L'urlatore seriale

Alessandro Di Battista alimenta il complotto: "Draghi? Sapevo tutto già ad agosto". La sparata sulla caduta di Conte

Alessandro Di Battista ha iniziato a promuovere la sua ultima fatica letteraria, intitolata “Contro!”. E ovviamente non poteva mancare un’intervista rilasciata al Fatto Quotidiano, dove innanzitutto ha ribadito il suo “no” convinto a Mario Draghi: “Questo governo ha accumulato un ritardo colossale sui ristori e soprattutto non si parla più di politica.

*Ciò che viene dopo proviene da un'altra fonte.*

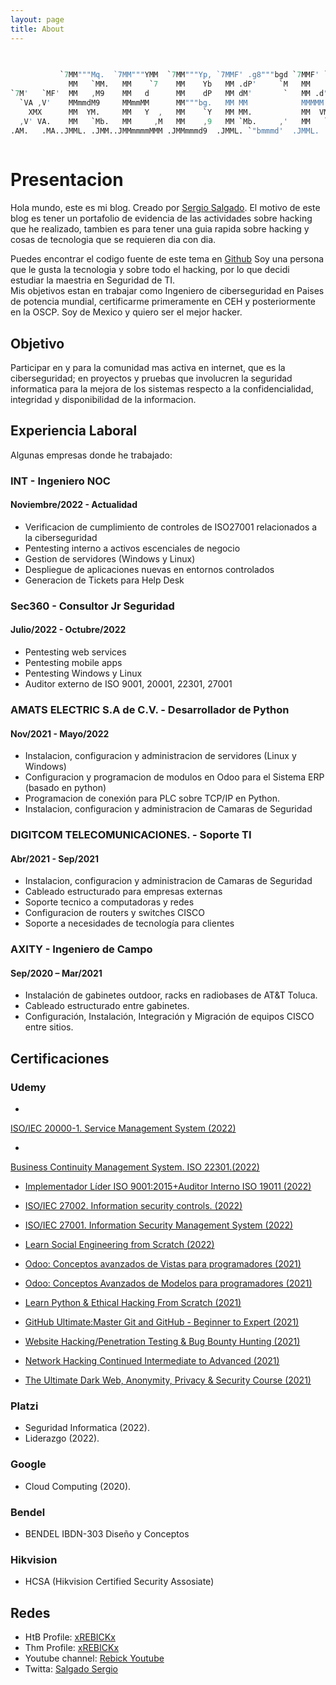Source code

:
 ```yaml
---
layout: page
title: About
---
```

```S                                                                                                                                                       
                                                                                       
                                                                                       
           `7MM"""Mq.  `7MM"""YMM  `7MM"""Yp, `7MMF' .g8"""bgd `7MMF' `YMM'            
             MM   `MM.   MM    `7    MM    Yb   MM .dP'     `M   MM   .M'              
`7M'   `MF'  MM   ,M9    MM   d      MM    dP   MM dM'       `   MM .d"     `7M'   `MF'
  `VA ,V'    MMmmdM9     MMmmMM      MM"""bg.   MM MM            MMMMM.       `VA ,V'  
    XMX      MM  YM.     MM   Y  ,   MM    `Y   MM MM.           MM  VMA        XMX    
  ,V' VA.    MM   `Mb.   MM     ,M   MM    ,9   MM `Mb.     ,'   MM   `MM.    ,V' VA.  
.AM.   .MA..JMML. .JMM..JMMmmmmMMM .JMMmmmd9  .JMML. `"bmmmd'  .JMML.   MMb..AM.   .MA.
                                                                                                                                                
```


# [](#header-1)Presentacion
Hola mundo, este es mi blog. Creado por <a rel="me" target="_blank" href="https://twitter.com/SalgadoSergio17">Sergio Salgado</a>. El motivo de este blog es tener un portafolio de evidencia de las actividades sobre hacking que he realizado, tambien es para tener una guia rapida sobre hacking y cosas de tecnologia que se requieren dia con dia.

Puedes encontrar el codigo fuente de este tema en <a href="https://github.com/SupunKavinda/jekyll-theme-leaf">Github</a>
Soy una persona que le gusta la tecnologia y sobre todo el hacking, por lo que decidi estudiar la maestria en Seguridad de TI.  
Mis objetivos estan en trabajar como Ingeniero de ciberseguridad en Paises de potencia mundial, certificarme primeramente en CEH y posteriormente en la OSCP. 
Soy de Mexico y quiero ser el mejor hacker.

## [](#header-2)Objetivo
Participar en y para la comunidad mas activa en internet, que es la ciberseguridad; en proyectos y pruebas que involucren la seguridad informatica para la mejora de los sistemas respecto a la confidencialidad, integridad y disponibilidad de la informacion.

## [](#header-2)Experiencia Laboral

Algunas empresas donde he trabajado:
### [](#header-3) INT - Ingeniero NOC
#### [](#header-4) Noviembre/2022 - Actualidad
*   Verificacion de cumplimiento de controles de ISO27001 relacionados a la ciberseguridad
*   Pentesting interno a activos escenciales de negocio
*   Gestion de servidores (Windows y Linux)
*   Despliegue de aplicaciones nuevas en entornos controlados
*   Generacion de Tickets para Help Desk

### [](#header-3) Sec360 - Consultor Jr Seguridad
#### [](#header-4) Julio/2022 - Octubre/2022
*   Pentesting web services 
*   Pentesting mobile apps
*   Pentesting Windows y Linux
*   Auditor externo de ISO 9001, 20001, 22301, 27001 

### [](#header-3) AMATS ELECTRIC S.A de C.V. - Desarrollador de Python
#### [](#header-4) Nov/2021 - Mayo/2022
*   Instalacion, configuracion y administracion de servidores (Linux y Windows)
*   Configuracion y programacion de modulos en Odoo para el Sistema ERP (basado en python)
*   Programacion de conexión para PLC sobre TCP/IP en Python.
*   Instalacion, configuracion y administracion de Camaras de Seguridad

### [](#header-3) DIGITCOM TELECOMUNICACIONES. - Soporte TI
#### [](#header-4) Abr/2021 - Sep/2021
*   Instalacion, configuracion y administracion de Camaras de Seguridad
*   Cableado estructurado para empresas externas
*   Soporte tecnico a computadoras y redes
*   Configuracion de routers y switches CISCO
*   Soporte a necesidades de tecnología para clientes

### [](#header-3) AXITY - Ingeniero de Campo
#### [](#header-4) Sep/2020 – Mar/2021
*   Instalación de gabinetes outdoor, racks en radiobases de AT&T Toluca.
*   Cableado estructurado entre gabinetes.
*   Configuración, Instalación, Integración y Migración de equipos CISCO entre sitios.

## [](#header-2)Certificaciones

### [](#header-3)Udemy

*   <a href="https://www.udemy.com/course/isoiec-20000-1-it-service-management-system">
ISO/IEC 20000-1. Service Management System (2022)</a>

*   <a href="https://www.udemy.com/course/business-continuity-management-system-iso-22301">
Business Continuity Management System. ISO 22301.(2022)</a>

*   <a href="https://www.udemy.com/course/iso-90012015-interpretacion-implementacion-y-auditoria"> Implementador Líder ISO 9001:2015+Auditor Interno ISO 19011 (2022)</a>

*   <a href="https://www.udemy.com/course/isoiec-27001-information-security-management-system">ISO/IEC 27002. Information security controls. (2022)</a>

*   <a href="https://www.udemy.com/course/isoiec-27001-information-security-management-system">ISO/IEC 27001. Information Security Management System (2022)</a>

*   <a href="https://www.udemy.com/course/learn-social-engineering-from-scratch/">Learn Social Engineering from Scratch (2022)</a> 

*   <a href="https://www.udemy.com/course/odoo-vistas-avanzadas-programadores/">Odoo: Conceptos avanzados de Vistas para programadores (2021)</a> 

*   <a href="https://www.udemy.com/course/odoo-modelos-avanzados-programadores/">Odoo: Conceptos Avanzados de Modelos para programadores (2021)</a>  

*   <a href="https://www.udemy.com/course/learn-python-and-ethical-hacking-from-scratch/">Learn Python & Ethical Hacking From Scratch (2021)</a> 

*   <a href="https://www.udemy.com/course/github-ultimate/">GitHub Ultimate:Master Git and GitHub - Beginner to Expert (2021)</a> 

*   <a href="https://www.udemy.com/course/learn-website-hacking-penetration-testing-from-scratch/">Website Hacking/Penetration Testing & Bug Bounty Hunting (2021)</a> 

*   <a href="https://www.udemy.com/course/network-hacking-continued-intermediate-to-advanced/">Network Hacking Continued Intermediate to Advanced (2021)</a> 

*   <a href="https://www.udemy.com/course/the-ultimate-dark-web-anonymity-privacy-security-course/">The Ultimate Dark Web, Anonymity, Privacy & Security Course (2021)</a> 

### [](#header-3)Platzi 
*   Seguridad Informatica (2022).
*   Liderazgo (2022).

### [](#header-3)Google 
*   Cloud Computing (2020).

### [](#header-3)Bendel
*   BENDEL IBDN-303 Diseño y Conceptos

### [](#header-3)Hikvision
*   HCSA (Hikvision Certified Security Assosiate)

## [](#header-2)Redes
*   HtB Profile: <a href="https://app.hackthebox.com/profile/518012">xREBICKx</a>
*   Thm Profile: <a href="https://tryhackme.com/p/rebick">xREBICKx</a>
*   Youtube channel: <a href="http://youtube.com/user/xinexpek">Rebick Youtube</a>
*   Twitta: <a href="https://twitter.com/SalgadoSergio17">Salgado Sergio</a>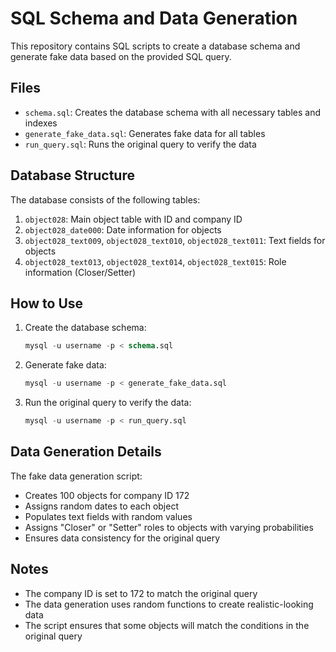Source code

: # SQL Schema and Data Generation

This repository contains SQL scripts to create a database schema and generate fake data based on the provided SQL query.

## Files

- `schema.sql`: Creates the database schema with all necessary tables and indexes
- `generate_fake_data.sql`: Generates fake data for all tables
- `run_query.sql`: Runs the original query to verify the data

## Database Structure

The database consists of the following tables:

1. `object028`: Main object table with ID and company ID
2. `object028_date000`: Date information for objects
3. `object028_text009`, `object028_text010`, `object028_text011`: Text fields for objects
4. `object028_text013`, `object028_text014`, `object028_text015`: Role information (Closer/Setter)

## How to Use

1. Create the database schema:

   ```sql
   mysql -u username -p < schema.sql
   ```

2. Generate fake data:

   ```sql
   mysql -u username -p < generate_fake_data.sql
   ```

3. Run the original query to verify the data:

   ```sql
   mysql -u username -p < run_query.sql
   ```

## Data Generation Details

The fake data generation script:

- Creates 100 objects for company ID 172
- Assigns random dates to each object
- Populates text fields with random values
- Assigns "Closer" or "Setter" roles to objects with varying probabilities
- Ensures data consistency for the original query

## Notes

- The company ID is set to 172 to match the original query
- The data generation uses random functions to create realistic-looking data
- The script ensures that some objects will match the conditions in the original query
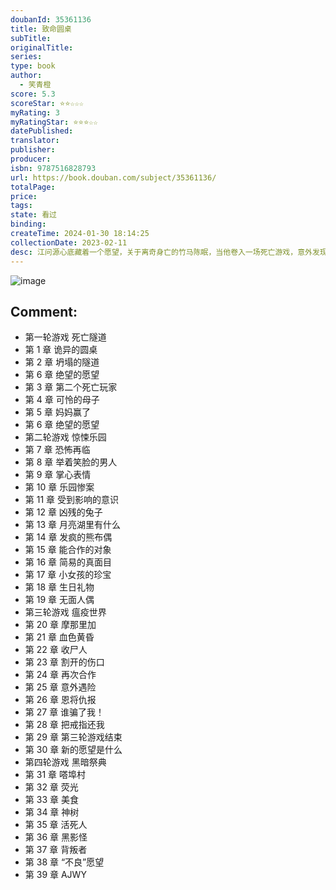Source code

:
 ```yaml
---
doubanId: 35361136
title: 致命圆桌
subTitle: 
originalTitle: 
series: 
type: book
author: 
  - 笑青橙
score: 5.3
scoreStar: ⭐⭐☆☆☆
myRating: 3
myRatingStar: ⭐⭐⭐☆☆
datePublished: 
translator: 
publisher: 
producer: 
isbn: 9787516828793
url: https://book.douban.com/subject/35361136/
totalPage: 
price: 
tags: 
state: 看过
binding: 
createTime: 2024-01-30 18:14:25
collectionDate: 2023-02-11
desc: 江问源心底藏着一个愿望，关于离奇身亡的竹马陈眠，当他卷入一场死亡游戏，意外发现了陈眠的遗物：一个骨雕无面人偶，一枚铂金戒指，才发觉陈眠隐藏着更多秘密……黑暗中神秘的圆桌，笑容诡异的玩偶，一个个不可思议的东西，自欲望的熔炉中爬出。死亡降临白昼，未知灭绝黑夜，白骨堆砌的深渊里，唯以血和骨铸就逃生路。命运的轮盘永不停歇，死亡不过镜花水月。笑青橙，典型的射手座，擅长在生活中挖掘各种脑洞，钟爱剧情大反转，偶尔会在故事里小小地探讨一下人性。让我们一起打破平静的日常，开始光怪陆离的冒险故事吧！
---
```


![image](assets/s33899981.jpg)

Comment: 
---



  - 第一轮游戏 死亡隧道
  - 第 1 章 诡异的圆桌
  - 第 2 章 坍塌的隧道
  - 第 6 章 绝望的愿望
  - 第 3 章 第二个死亡玩家
  - 第 4 章 可怜的母子
  - 第 5 章 妈妈赢了
  - 第 6 章 绝望的愿望
  - 第二轮游戏 惊悚乐园
  - 第 7 章 恐怖再临
  - 第 8 章 举着笑脸的男人
  - 第 9 章 掌心表情
  - 第 10 章 乐园惨案
  - 第 11 章 受到影响的意识
  - 第 12 章 凶残的兔子
  - 第 13 章 月亮湖里有什么
  - 第 14 章 发疯的熊布偶
  - 第 15 章 能合作的对象
  - 第 16 章 简易的真面目
  - 第 17 章 小女孩的珍宝
  - 第 18 章 生日礼物
  - 第 19 章 无面人偶
  - 第三轮游戏 瘟疫世界
  - 第 20 章 摩那里加
  - 第 21 章 血色黄昏
  - 第 22 章 收尸人
  - 第 23 章 割开的伤口
  - 第 24 章 再次合作
  - 第 25 章 意外遇险
  - 第 26 章 恩将仇报
  - 第 27 章 谁骗了我！
  - 第 28 章 把戒指还我
  - 第 29 章 第三轮游戏结束
  - 第 30 章 新的愿望是什么
  - 第四轮游戏 黑暗祭典
  - 第 31 章 嗒埠村
  - 第 32 章 荧光
  - 第 33 章 美食
  - 第 34 章 神树
  - 第 35 章 活死人
  - 第 36 章 黑影怪
  - 第 37 章 背叛者
  - 第 38 章 “不良”愿望
  - 第 39 章 AJWY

La pax draghiana l’ha distrutta”. Forse Dibba sottovaluta il peso di una pandemia che è ancora in corso, accecato dalla sua avversione nei confronti dell’ex numero uno della Bce: “C’è un livello di conformismo nel Paese che non c’era neanche con Berlusconi”. 

 

 

Dappertutto si adora Draghi - ha aggiunto - e poi le banche hanno occupato la politica, ormai. Negli Stati Generali del M5s dello scorso novembre avevo posto come tema prioritario quello del conflitto d’interessi tra politica e istituti finanziari”. Eppure Beppe Grillo è stato il primo a dire sì all’attuale presidente del Consiglio, definendolo addirittura un grillino: “Non mi spiego come abbia potuto dirlo. Ogni tanto con Beppe ci scriviamo, ma sono fatti personali”. Inoltre Di Battista ha svelato un retroscena sulla crisi di governo: nel suo libro ha sostenuto che Luigi Di Maio già a novembre 2020 gli disse che la caduta di Giuseppe Conte si sarebbe verificata. 

 

 

“Luigi mi disse che Matteo Renzi non si sarebbe fermato - ha dichiarato al Fatto - fonti istituzionali, non del Movimento, mi parlarlo per la prima volta di questa eventualità già a metà agosto. Pochi giorni dopo, l'attuale presidente del Consiglio parlò al Meeting di Comunione e Liberazione. Tenne un discorso ordinario, ma che venne commentato con toni di adorazione, neanche fosse Martin Luther King. Per questo scrissi un articolo definendolo ‘apostolo delle élite’”.